Türkiye’yi sarsan üç olay

.

Bir: Sekiz yaşındaki Narin’in dere yatağında ölü bulunması…

İki: Erdoğan’ın ‘Atatürk’ün askeriyiz’ diyen teğmenlerden ayıklama yaparak ordudan atılacaklarını ilan etmesi…

ÜÇ: Dilan ve Engin Polat çiftinin enerji dolu şaşalı tahliyeleri…

Sondan başa giderek Narin’den başlayalım mı?

Anne ve babası adını Narin koymuş. Narin; kırılacak derece ince ruhlu demek. Ama o anne, o baba Narin’e narin davranmamış. Sevmemişler katlı vaciptir diyenlere boyun eğmişler. Narin’i teslim etmişler!..

Katil belli mi?

Evet belli. Olan bitini bilen herkes… Belki bütün köy… 18 gündür susuyorlar, ağızlarını bıçak açmıyor. Neden?

O köy hangi tarikattan? O köy Hizbullah’ın kontrolünde mi?

Narin’in gittiği kuran kursunu kim yönetiyor? O kursta ne öğretiliyor?

Artık mesele caniyi bulmakla, caninin suç ortaklarını ortaya çıkarmakla kapanmaz.

Narin’in neden öldürüldüğünün sosyolojik boyutu da ortaya çıkarılmalı. Tamamı akraba olan o köyün yapısı incelenmeli…

Narin meselesi basit bir cinayet değil. Her şeyden önce cinayeti işleyenler profesyonel katil!.. Öldürüp çuvala koyup dere yatığının içine gömmüşler. Bulunmasın diye, köpekler koku alıp keşfetmesin diye. Bunu yaparken de iz bırakmamışlar…
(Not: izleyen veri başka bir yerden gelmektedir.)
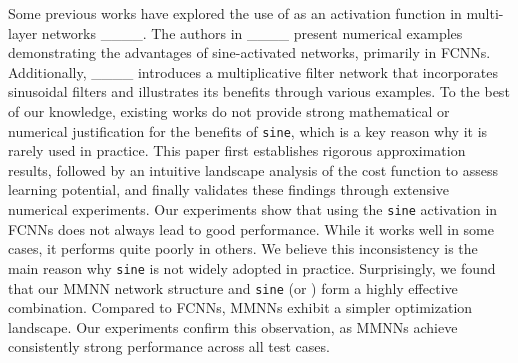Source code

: 

Some previous works have explored the use of \sine{} as an activation function in multi-layer networks ____. The authors in ____ present numerical examples demonstrating the advantages of sine-activated networks, primarily in FCNNs. Additionally, ____ introduces a multiplicative filter network that incorporates sinusoidal filters and illustrates its benefits through various examples.
To the best of our knowledge, existing works do not provide strong mathematical or numerical justification for the benefits of \texttt{sine}, which is a key reason why it is rarely used in practice.
This paper first establishes rigorous approximation results, followed by an intuitive landscape analysis of the cost function to assess learning potential, and finally validates these findings through extensive numerical experiments. Our experiments show that using the \texttt{sine} activation in FCNNs does not always lead to good performance. While it works well in some cases, it performs quite poorly in others. We believe this inconsistency is the main reason why \texttt{sine} is not widely adopted in practice.
Surprisingly, we found that our MMNN network structure and \texttt{sine} (or ) form a highly effective combination. Compared to FCNNs, MMNNs exhibit a simpler optimization landscape. Our experiments confirm this observation, as MMNNs achieve consistently strong performance across all test cases.




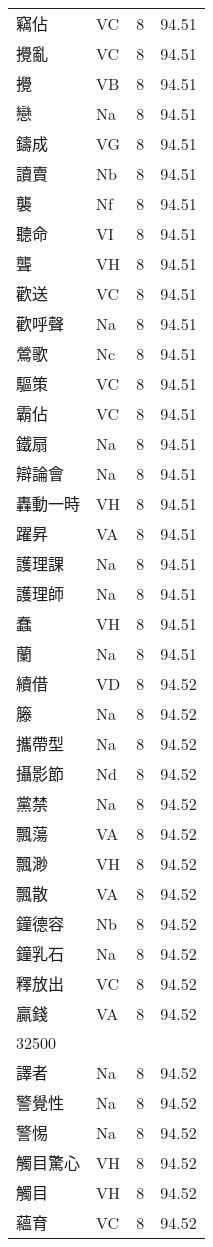 \documentclass[twocolumn]{book}
\begin{document}
\begin{supertabular}{llrr}
竊佔 & VC & 8 &  94.51\\
攪亂 & VC & 8 &  94.51\\
攪 & VB & 8 &  94.51\\
戀 & Na & 8 &  94.51\\
鑄成 & VG & 8 &  94.51\\
讀賣 & Nb & 8 &  94.51\\
襲 & Nf & 8 &  94.51\\
聽命 & VI & 8 &  94.51\\
聾 & VH & 8 &  94.51\\
歡送 & VC & 8 &  94.51\\
歡呼聲 & Na & 8 &  94.51\\
鶯歌 & Nc & 8 &  94.51\\
驅策 & VC & 8 &  94.51\\
霸佔 & VC & 8 &  94.51\\
鐵扇 & Na & 8 &  94.51\\
辯論會 & Na & 8 &  94.51\\
轟動一時 & VH & 8 &  94.51\\
躍昇 & VA & 8 &  94.51\\
護理課 & Na & 8 &  94.51\\
護理師 & Na & 8 &  94.51\\
蠢 & VH & 8 &  94.51\\
蘭 & Na & 8 &  94.51\\
續借 & VD & 8 &  94.52\\
籐 & Na & 8 &  94.52\\
攜帶型 & Na & 8 &  94.52\\
攝影節 & Nd & 8 &  94.52\\
黨禁 & Na & 8 &  94.52\\
飄蕩 & VA & 8 &  94.52\\
飄渺 & VH & 8 &  94.52\\
飄散 & VA & 8 &  94.52\\
鐘德容 & Nb & 8 &  94.52\\
鐘乳石 & Na & 8 &  94.52\\
釋放出 & VC & 8 &  94.52\\
贏錢 & VA & 8 &  94.52\\
32500\\
譯者 & Na & 8 &  94.52\\
警覺性 & Na & 8 &  94.52\\
警惕 & Na & 8 &  94.52\\
觸目驚心 & VH & 8 &  94.52\\
觸目 & VH & 8 &  94.52\\
蘊育 & VC & 8 &  94.52\\

\end{supertabular}
\end{document}
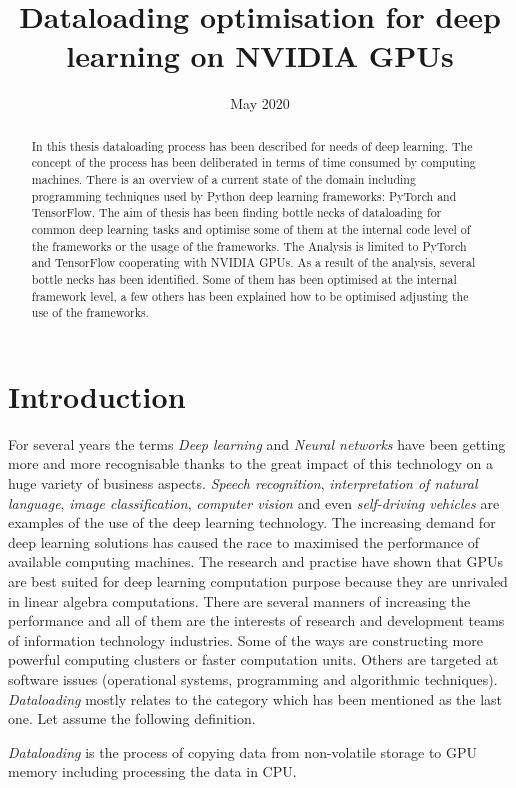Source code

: \documentclass[licencjacka,en]{pracamgr}
\title{Dataloading optimisation for deep learning on NVIDIA GPUs}
\date{May 2020}
\begin{document}
\maketitle

\begin{abstract}
In this thesis dataloading process has been described for needs of deep learning. The concept of the process has been deliberated in terms of time consumed by computing machines. There is an overview of a current state of the domain including programming techniques used by Python deep learning frameworks: PyTorch and TensorFlow. The aim of thesis has been finding bottle necks of dataloading for common deep learning tasks and optimise some of them at the internal code level of the frameworks or the usage of the frameworks. The Analysis is limited to PyTorch and TensorFlow cooperating with NVIDIA GPUs. As a result of the analysis, several bottle necks has been identified. Some of them has been optimised at the internal framework level, a few others has been explained how to be optimised adjusting the use of the frameworks.
\end{abstract}

\tableofcontents

\chapter*{Introduction}

For several years the terms \emph{Deep learning} and \emph{Neural networks} have been getting more and more recognisable thanks to the great impact of this technology on a huge variety of business aspects. \emph{Speech recognition}, \emph{interpretation of natural language}, \emph{image classification}, \emph{computer vision} and even \emph{self-driving vehicles} are examples of the use of the deep learning technology. The increasing demand for deep learning solutions has caused the race to maximised the performance of available computing machines. The research and practise have shown that GPUs are best suited for deep learning computation purpose because they are unrivaled in linear algebra computations. There are several manners of increasing the performance and all of them are the interests of research and development teams of information technology industries. Some of the ways are constructing more powerful computing clusters or faster computation units. Others are targeted at software issues (operational systems, programming and algorithmic techniques). \emph{Dataloading} mostly relates to the category which has been mentioned as the last one. Let assume the following definition.

\emph{Dataloading} is the process of copying data from non-volatile storage to GPU memory including processing the data in CPU.

\end{document}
Kim bu profesyonel adamlar? Narin’in akrabaları mı? Amcaları, kardeşleri, yiyenleri işin için de mi? Köy halkı nasıl bu kadar profesyonel davrandı? Onları kim eğitti? Hem sessizce cinayet işlemek hem cesedi saklamak hem de suskunluğa bürünme konusunda…

Kim eğitti?

O köy kimin hangi örgütün, hangi cemaatin, hangi tarikatın köyü?

***

Geçelim mi teğmenler meselesine….

Erdoğan sekiz gün düşündü, taşındı. Sonunda bu meseleden darbe çıkaralım mağduriyet yaratalım diyenlerin cephesine katılmaya karar verdi. Kime kılıç çektiniz diyerek racon kesti…

Sonucun ne olacağı belli. Ele başı diye yaftaladıkları bazı teğmenleri ordudan atacaklar. Erdoğan zafer kazanmış başkomutan edasıyla bir kez daha kürsüye çıkacak. Yine İmam hatipliler toplantısı mı organize bekler, teğmenleri hain göstermek için yeni bir imam hatipler toplantısını mı bekler; bilemem… Ama bazı teğmenlerin canını yakacağı açık…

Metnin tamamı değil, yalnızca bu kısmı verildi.